WORK TASK >> Find the string "contextName" in the data, and copy out each line that has it.

(Data excerpts)
______

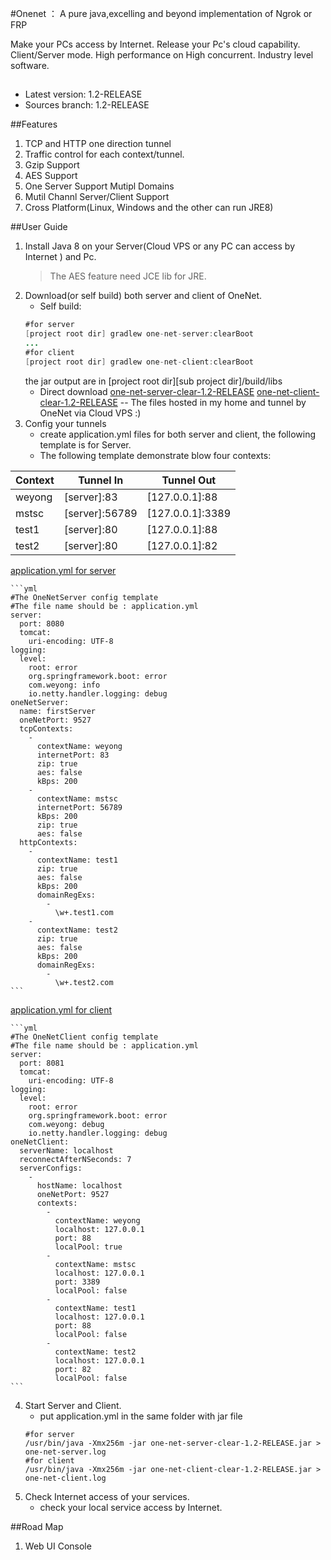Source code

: #Onenet ： A pure java,excelling and beyond  implementation of Ngrok or FRP 

Make your PCs access by Internet.
Release your Pc's cloud capability.
Client/Server mode.
High performance on High concurrent.
Industry level software.
##
* Latest version: 1.2-RELEASE
* Sources branch: 1.2-RELEASE

##Features
1. TCP and HTTP one direction tunnel
2. Traffic control for each context/tunnel.
2. Gzip Support
3. AES Support
4. One Server Support Mutipl Domains
5. Mutil Channl Server/Client Support
6. Cross Platform(Linux, Windows and the other can run JRE8)

##User Guide
1. Install Java 8 on your Server(Cloud VPS or any PC can access by Internet ) and Pc.
   >  The AES feature need JCE lib for JRE.
2. Download(or self build) both server and client of OneNet.
    - Self build:
    ```java
    #for server
    [project root dir] gradlew one-net-server:clearBoot
    ...
    #for client
    [project root dir] gradlew one-net-client:clearBoot
    ```
    the jar output are in [project root dir][sub project dir]/build/libs
    - Direct download
     [one-net-server-clear-1.2-RELEASE](http://www.weyong.net/one-net-server-clear-1.2-RELEASE)
     [one-net-client-clear-1.2-RELEASE](http://www.weyong.net/one-net-client-clear-1.2-RELEASE)
     -- The files hosted in my home and tunnel by OneNet via Cloud VPS :)
3. Config your tunnels
    - create application.yml files for both server and client, the following template is for Server.
    - The following template demonstrate blow four contexts:
    
Context | Tunnel In | Tunnel Out|
--- | --- | ---
weyong | [server]:83|  [127.0.0.1]:88
mstsc | [server]:56789 | [127.0.0.1]:3389
test1 | [server]:80 | [127.0.0.1]:88
test2 | [server]:80 | [127.0.0.1]:82||

[application.yml for server](http://www.weyong.net/one-net-server-clear-1.2-RELEASE)

    ```yml
    #The OneNetServer config template
    #The file name should be : application.yml
    server:
      port: 8080
      tomcat:
        uri-encoding: UTF-8
    logging:
      level:
        root: error
        org.springframework.boot: error
        com.weyong: info
        io.netty.handler.logging: debug
    oneNetServer:
      name: firstServer
      oneNetPort: 9527
      tcpContexts:
        -
          contextName: weyong
          internetPort: 83
          zip: true
          aes: false
          kBps: 200
        -
          contextName: mstsc
          internetPort: 56789
          kBps: 200
          zip: true
          aes: false
      httpContexts:
        -
          contextName: test1
          zip: true
          aes: false
          kBps: 200
          domainRegExs:
            -
              \w+.test1.com
        -
          contextName: test2
          zip: true
          aes: false
          kBps: 200
          domainRegExs:
            -
              \w+.test2.com
    ```
    
[application.yml for client](http://www.weyong.net/one-net-client-clear-1.2-RELEASE)

    ```yml
    #The OneNetClient config template
    #The file name should be : application.yml
    server:
      port: 8081
      tomcat:
        uri-encoding: UTF-8
    logging:
      level:
        root: error
        org.springframework.boot: error
        com.weyong: debug
        io.netty.handler.logging: debug
    oneNetClient:
      serverName: localhost
      reconnectAfterNSeconds: 7
      serverConfigs:
        -
          hostName: localhost
          oneNetPort: 9527
          contexts:
            -
              contextName: weyong
              localhost: 127.0.0.1
              port: 88
              localPool: true
            -
              contextName: mstsc
              localhost: 127.0.0.1
              port: 3389
              localPool: false
            -
              contextName: test1
              localhost: 127.0.0.1
              port: 88
              localPool: false
            -
              contextName: test2
              localhost: 127.0.0.1
              port: 82
              localPool: false
    ```
4. Start Server and Client.
    - put application.yml in the same folder with jar file
    ```shell
    #for server
    /usr/bin/java -Xmx256m -jar one-net-server-clear-1.2-RELEASE.jar > one-net-server.log
    #for client
    /usr/bin/java -Xmx256m -jar one-net-client-clear-1.2-RELEASE.jar > one-net-client.log
    ```
5. Check Internet access of your services.
   - check your local service access by Internet. 


##Road Map
1. Web UI Console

______

ANSWER FOR THE TASK >>
          contextName: weyong
          contextName: mstsc
          contextName: test1
          contextName: test2
              contextName: weyong
              contextName: mstsc
              contextName: test1
              contextName: test2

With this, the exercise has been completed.